The saying and the seeing

In making sculpture, an artist can contrive relations between what a thing is and what it appears to be. Such relations manifest themselves in so far as we become conscious of them in looking at what a sculptor has made. To take a historical example, think of Michelangelo's ''Moses.'' Executing that work meant giving a block of marble the form of a seated man. Even when you look at a photograph of the sculpture, you can feel your attention shift between seeing the marble as Moses and seeing the ''Moses'' as (mere) marble. The same sort of tension between the aspects under which a thing may be seen occurs no less vividly in modern and contemporary art, as you can see in this untitled work by Joel Shapiro.

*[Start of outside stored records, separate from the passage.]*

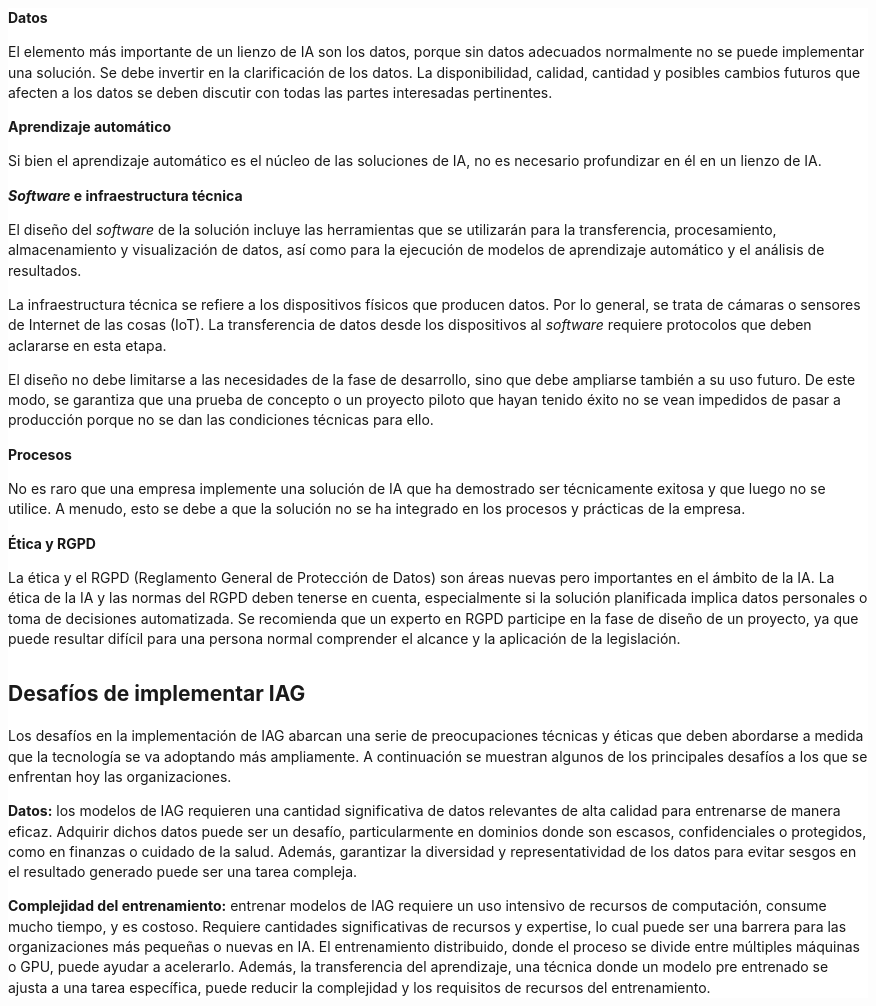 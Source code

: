 **Datos**

El elemento más importante de un lienzo de IA son los datos, porque sin datos adecuados normalmente no se puede implementar una solución. Se debe invertir en la clarificación de los datos. La disponibilidad, calidad, cantidad y posibles cambios futuros que afecten a los datos se deben discutir con todas las partes interesadas pertinentes.

**Aprendizaje automático**

Si bien el aprendizaje automático es el núcleo de las soluciones de IA, no es necesario profundizar en él en un lienzo de IA. 

**_Software_ e infraestructura técnica**

El diseño del _software_ de la solución incluye las herramientas que se utilizarán para la transferencia, procesamiento, almacenamiento y visualización de datos, así como para la ejecución de modelos de aprendizaje automático y el análisis de resultados. 

La infraestructura técnica se refiere a los dispositivos físicos que producen datos. Por lo general, se trata de cámaras o sensores de Internet de las cosas (IoT). La transferencia de datos desde los dispositivos al _software_ requiere protocolos que deben aclararse en esta etapa.

El diseño no debe limitarse a las necesidades de la fase de desarrollo, sino que debe ampliarse también a su uso futuro. De este modo, se garantiza que una prueba de concepto o un proyecto piloto que hayan tenido éxito no se vean impedidos de pasar a producción porque no se dan las condiciones técnicas para ello.

**Procesos**

No es raro que una empresa implemente una solución de IA que ha demostrado ser técnicamente exitosa y que luego no se utilice. A menudo, esto se debe a que la solución no se ha integrado en los procesos y prácticas de la empresa. 

**Ética y RGPD**

La ética y el RGPD (Reglamento General de Protección de Datos) son áreas nuevas pero importantes en el ámbito de la IA. La ética de la IA y las normas del RGPD deben tenerse en cuenta, especialmente si la solución planificada implica datos personales o toma de decisiones automatizada.
Se recomienda que un experto en RGPD participe en la fase de diseño de un proyecto, ya que puede resultar difícil para una persona normal comprender el alcance y la aplicación de la legislación. 

## Desafíos de implementar IAG
Los desafíos en la implementación de IAG abarcan una serie de preocupaciones técnicas y éticas que deben abordarse a medida que la tecnología se va adoptando más ampliamente. A continuación se muestran algunos de los principales desafíos a los que se enfrentan hoy las organizaciones.

**Datos:** los modelos de IAG requieren una cantidad significativa de datos relevantes de alta calidad para entrenarse de manera eficaz. Adquirir dichos datos puede ser un desafío, particularmente en dominios donde son escasos, confidenciales o protegidos, como en finanzas o cuidado de la salud. Además, garantizar la diversidad y representatividad de los datos para evitar sesgos en el resultado generado puede ser una tarea compleja. 

**Complejidad del entrenamiento:** entrenar modelos de IAG requiere un uso intensivo de recursos de computación, consume mucho tiempo, y es costoso. Requiere cantidades significativas de recursos y expertise, lo cual puede ser una barrera para las organizaciones más pequeñas o nuevas en IA. El entrenamiento distribuido, donde el proceso se divide entre múltiples máquinas o GPU, puede ayudar a acelerarlo. Además, la transferencia del aprendizaje, una técnica donde un modelo pre entrenado se ajusta a una tarea específica, puede reducir la complejidad y los requisitos de recursos del entrenamiento.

No one who looks at this simple solid can help seeing it sometimes as a house inverted, resting on one of its roof slopes. Small in scale and meant to be placed on the floor, there is nothing architectural about this object except its shape. Shapiro deliberately gave the work this shape so that it would have a representational aspect, that is, so that we would have a way of seeing it representationally. The houselikeness of this sculpture is so slight that it cannot keep us from seeing the work as a simple hunk of bronze as soon as we cease to think of it as a little house. It is not an illusion contrived by the artist that causes us to see this sculpture as the figure of a house, but his choice of a specific shape. Shapiro made the work's houselike aspect harder to grasp by placing its ''recognizable'' shape upside down, forcing us to feel the decision involved in our recognition.

To see this sculpture as an inverted house, you have to think of it as something miniature. Think of it instead as something ''actual size'' and you will be able to see in it another representational aspect, that of a recumbent head. It is easier to see the work under this aspect when you are aware of historical precedents in the art of Constantin Brancusi. Shapiro acknowledges admiration for Brancusi's work, including his ''Sleeping Muses'' and other sculptures in which he used a single ovoid shape in polished bronze or marble to represent a head in repose.

Shapiro's stylization of the head is so much more severe than Brancusi's that we may fail to see this figurative aspect of his sculpture altogether. While Brancusi's heads of seventy years before look like organic forms streamlined, the rigid geometry of Shapiro's piece suggests a view of human consciousness as forcibly reconciled to the regularity and regimentation of a technologized world.

The economy of form and meaning in Shapiro's sculpture show you what is meant when the term ''minimal'' is used appreciatively.